PROBLEM DETAILS
Word for word, repeat all of the entries.

PROVIDED DATA
^^^^^^^^^^^^^^^^
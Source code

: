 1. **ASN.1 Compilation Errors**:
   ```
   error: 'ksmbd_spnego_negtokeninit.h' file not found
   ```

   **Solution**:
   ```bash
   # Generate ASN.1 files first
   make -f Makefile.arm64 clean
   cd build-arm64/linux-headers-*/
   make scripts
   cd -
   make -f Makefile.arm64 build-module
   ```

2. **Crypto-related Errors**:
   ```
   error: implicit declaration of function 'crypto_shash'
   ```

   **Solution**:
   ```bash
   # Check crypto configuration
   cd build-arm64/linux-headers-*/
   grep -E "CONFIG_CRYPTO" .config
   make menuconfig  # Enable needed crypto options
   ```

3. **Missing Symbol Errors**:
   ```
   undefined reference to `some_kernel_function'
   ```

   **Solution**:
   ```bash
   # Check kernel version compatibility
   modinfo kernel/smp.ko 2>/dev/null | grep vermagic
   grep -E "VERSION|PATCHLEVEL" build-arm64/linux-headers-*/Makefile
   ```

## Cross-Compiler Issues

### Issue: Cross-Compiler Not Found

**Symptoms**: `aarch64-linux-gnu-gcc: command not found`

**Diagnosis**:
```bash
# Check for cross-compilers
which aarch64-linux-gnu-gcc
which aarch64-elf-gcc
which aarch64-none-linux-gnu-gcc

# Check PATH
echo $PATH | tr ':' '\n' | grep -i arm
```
^^^^^^^^^^^^^^^^
THE ANSWER
Source code

: 1. **ASN.1 Compilation Errors**:
   ```
   error: 'ksmbd_spnego_negtokeninit.h' file not found
   ```

   **Solution**:
   ```bash
   # Generate ASN.1 files first
   make -f Makefile.arm64 clean
   cd build-arm64/linux-headers-*/
   make scripts
   cd -
   make -f Makefile.arm64 build-module
   ```

2. **Crypto-related Errors**:
   ```
   error: implicit declaration of function 'crypto_shash'
   ```

   **Solution**:
   ```bash
   # Check crypto configuration
   cd build-arm64/linux-headers-*/
   grep -E "CONFIG_CRYPTO" .config
   make menuconfig  # Enable needed crypto options
   ```

3. **Missing Symbol Errors**:
   ```
   undefined reference to `some_kernel_function'
   ```

   **Solution**:
   ```bash
   # Check kernel version compatibility
   modinfo kernel/smp.ko 2>/dev/null | grep vermagic
   grep -E "VERSION|PATCHLEVEL" build-arm64/linux-headers-*/Makefile
   ```

## Cross-Compiler Issues

### Issue: Cross-Compiler Not Found

**Symptoms**: `aarch64-linux-gnu-gcc: command not found`

**Diagnosis**:
```bash
# Check for cross-compilers
which aarch64-linux-gnu-gcc
which aarch64-elf-gcc
which aarch64-none-linux-gnu-gcc

# Check PATH
echo $PATH | tr ':' '\n' | grep -i arm
```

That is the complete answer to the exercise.